On September 3, 1993, the appellant, Clark Stephen Colbert, was convicted of attempted possession of a controlled substance. The trial court sentenced him to six years imprisonment, but suspended the sentence and placed him on probation for five years. On January 5, 1998, the appellant's probation officer filed an “Officer's Report on Delinquent Probationer.” The report alleged that the appellant had violated the terms of his probation by committing a new offense-unlawful possession of a controlled substance. After a hearing, the trial court revoked the appellant's probation. This appeal followed.
First, the appellant argues that the trial court erred when it revoked his probation based on allegedly inadmissible hearsay. He raises this issue for the first time on appeal. “ ‘[T]he general rules regarding preservation should apply to rights granted to a probationer by Armstrong [v. State, 294 Ala. 100, 312 So.2d 620 (1975),] and Rule 27.5 and 27.6. “It is for the trial court ․ to consider and correct, in the first instance, any error which may have been committed or any deficiency in the proceedings.” ’ ” Puckett v. State, 680 So.2d 980, 983 (Ala.Cr.App.1996) (citation omitted). Because the appellant did not raise this issue in the trial court, it is not properly before this court.
Next, the appellant argues that the only evidence presented by the State was that he had been arrested and that federal charges may have been pending.
Deputy Sheriff Drummond Lidell testified that he, other Jefferson County deputies, federal Drug Enforcement Administration agents, and Irondale police officers executed a search warrant at the appellant's residence. According to Lidell, the officers discovered an “operational chemical laboratory” in a padlocked bathroom in the appellant's house. They seized various chemicals and $5,900 in cash. They sent the chemicals to the Drug Enforcement Administration lab for testing. Although none of the substances seized were controlled substances under Alabama law, some of the substances were controlled substances under federal law.

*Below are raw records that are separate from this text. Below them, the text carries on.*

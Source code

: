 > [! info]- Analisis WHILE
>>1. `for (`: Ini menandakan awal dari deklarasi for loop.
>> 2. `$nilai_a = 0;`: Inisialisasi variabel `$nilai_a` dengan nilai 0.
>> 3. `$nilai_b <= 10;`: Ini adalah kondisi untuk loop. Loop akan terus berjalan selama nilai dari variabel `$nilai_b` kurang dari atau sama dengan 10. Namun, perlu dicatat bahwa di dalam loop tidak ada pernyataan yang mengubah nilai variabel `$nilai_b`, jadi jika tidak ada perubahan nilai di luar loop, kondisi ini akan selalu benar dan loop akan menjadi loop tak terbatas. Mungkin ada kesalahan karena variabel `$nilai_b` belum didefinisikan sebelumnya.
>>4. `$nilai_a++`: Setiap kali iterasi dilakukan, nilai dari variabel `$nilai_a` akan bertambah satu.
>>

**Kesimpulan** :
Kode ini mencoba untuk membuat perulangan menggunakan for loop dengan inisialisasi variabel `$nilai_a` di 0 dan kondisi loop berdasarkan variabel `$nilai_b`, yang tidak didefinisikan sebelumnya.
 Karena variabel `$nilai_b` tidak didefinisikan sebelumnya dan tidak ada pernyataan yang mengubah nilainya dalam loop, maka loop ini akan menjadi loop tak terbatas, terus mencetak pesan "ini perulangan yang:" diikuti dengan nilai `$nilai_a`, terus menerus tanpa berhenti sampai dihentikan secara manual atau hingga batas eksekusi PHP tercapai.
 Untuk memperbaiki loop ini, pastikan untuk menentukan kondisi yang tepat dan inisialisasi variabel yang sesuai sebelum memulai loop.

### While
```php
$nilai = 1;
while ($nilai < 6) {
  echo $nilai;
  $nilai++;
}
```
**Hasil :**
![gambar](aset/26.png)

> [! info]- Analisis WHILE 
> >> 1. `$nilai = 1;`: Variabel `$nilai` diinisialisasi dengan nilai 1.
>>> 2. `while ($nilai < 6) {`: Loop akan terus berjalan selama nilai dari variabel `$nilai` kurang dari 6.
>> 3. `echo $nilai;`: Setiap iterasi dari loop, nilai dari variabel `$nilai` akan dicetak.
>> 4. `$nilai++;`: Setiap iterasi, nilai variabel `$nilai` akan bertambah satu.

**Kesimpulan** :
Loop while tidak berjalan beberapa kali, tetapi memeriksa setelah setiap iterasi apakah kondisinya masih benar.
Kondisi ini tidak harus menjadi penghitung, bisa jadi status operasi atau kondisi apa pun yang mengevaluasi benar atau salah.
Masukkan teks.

The State presented substantive evidence that the appellant had committed the federal offense of possession of a controlled substance. Therefore, the appellant's argument is without merit.

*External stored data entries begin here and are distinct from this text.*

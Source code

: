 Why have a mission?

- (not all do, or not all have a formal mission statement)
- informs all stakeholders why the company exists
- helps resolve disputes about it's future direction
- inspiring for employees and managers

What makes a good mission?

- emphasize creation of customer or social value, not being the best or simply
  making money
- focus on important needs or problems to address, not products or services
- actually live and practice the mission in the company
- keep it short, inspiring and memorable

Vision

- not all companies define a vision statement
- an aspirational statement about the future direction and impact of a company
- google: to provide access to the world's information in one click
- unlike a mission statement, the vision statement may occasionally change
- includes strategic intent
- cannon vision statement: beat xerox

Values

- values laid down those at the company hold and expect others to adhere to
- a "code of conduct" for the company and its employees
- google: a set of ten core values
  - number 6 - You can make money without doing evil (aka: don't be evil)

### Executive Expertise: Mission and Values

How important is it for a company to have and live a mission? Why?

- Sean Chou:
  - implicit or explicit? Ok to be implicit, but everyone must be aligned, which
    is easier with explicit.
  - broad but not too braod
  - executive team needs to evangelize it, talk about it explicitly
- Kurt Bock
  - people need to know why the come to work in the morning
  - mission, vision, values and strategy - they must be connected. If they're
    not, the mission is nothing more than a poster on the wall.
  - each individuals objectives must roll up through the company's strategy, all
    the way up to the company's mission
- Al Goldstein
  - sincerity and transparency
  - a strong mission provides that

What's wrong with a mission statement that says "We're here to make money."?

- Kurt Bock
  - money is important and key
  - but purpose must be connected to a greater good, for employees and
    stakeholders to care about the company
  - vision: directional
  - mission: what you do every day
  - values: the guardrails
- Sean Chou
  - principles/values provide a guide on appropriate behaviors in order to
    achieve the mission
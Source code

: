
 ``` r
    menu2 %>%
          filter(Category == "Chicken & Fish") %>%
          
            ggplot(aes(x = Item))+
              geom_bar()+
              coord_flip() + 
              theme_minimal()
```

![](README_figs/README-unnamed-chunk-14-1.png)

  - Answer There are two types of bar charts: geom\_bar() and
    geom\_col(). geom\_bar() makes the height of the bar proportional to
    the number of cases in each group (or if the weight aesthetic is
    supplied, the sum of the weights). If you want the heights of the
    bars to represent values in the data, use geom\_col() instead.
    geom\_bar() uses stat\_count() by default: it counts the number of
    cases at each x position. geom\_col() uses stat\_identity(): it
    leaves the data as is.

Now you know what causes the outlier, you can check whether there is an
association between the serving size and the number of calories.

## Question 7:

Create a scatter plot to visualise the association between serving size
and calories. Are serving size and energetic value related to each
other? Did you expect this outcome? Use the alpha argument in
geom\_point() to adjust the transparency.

Finally, the appellant argues that the trial court, in its written order revoking his probation, did not sufficiently state the evidence relied upon and the reasons for revoking his probation. We agree.
In its order revoking the appellant's probation, the trial court stated:
“The witnesses were duly sworn and testimony was taken ore tenus before the Court with the proceedings being taken down by the Court Reporter.
“After considering the evidence offered at this hearing, this Court is reasonably satisfied that this defendant, CLARK STEPHEN COLBERT, has violated the terms of his probation. It is, therefore, the opinion of this Court that defendant's probation should be revoked.”
(R. 8.) The trial court's written order does not contain an adequate statement of the evidence relied upon in revoking the appellant's probation. See Stallworth v. State, 690 So.2d 551 (Ala.Cr.App.1997); Rule 27.6(f), Ala. R.Crim. P. Furthermore, the order does not adequately state the reasons for revoking probation because it does not state the specific term or condition of probation that the appellant violated. See Springfield v. State, 717 So.2d 445 (Ala.Cr.App.1998).
Based on the foregoing, we remand this case for the trial court to issue a written order in accordance with this opinion. The trial court shall take necessary action to see that the circuit clerk makes due return to this court at the earliest possible time and within 35 days of the release of this opinion. The return to remand shall include a transcript of the remand proceedings, if any, conducted by the trial court.
REMANDED WITH DIRECTIONS. *
FOOTNOTE. Note from the reporter of decisions: On August 14, 1998, on return to remand, the Court of Criminal Appeals affirmed, without opinion. On October 2, 1998, that court denied rehearing, without opinion. On May 21, 1999, the Supreme Court denied certiorari review, without opinion (1980114).
LONG, P.J., and McMILLAN, COBB, and BROWN, JJ., concur.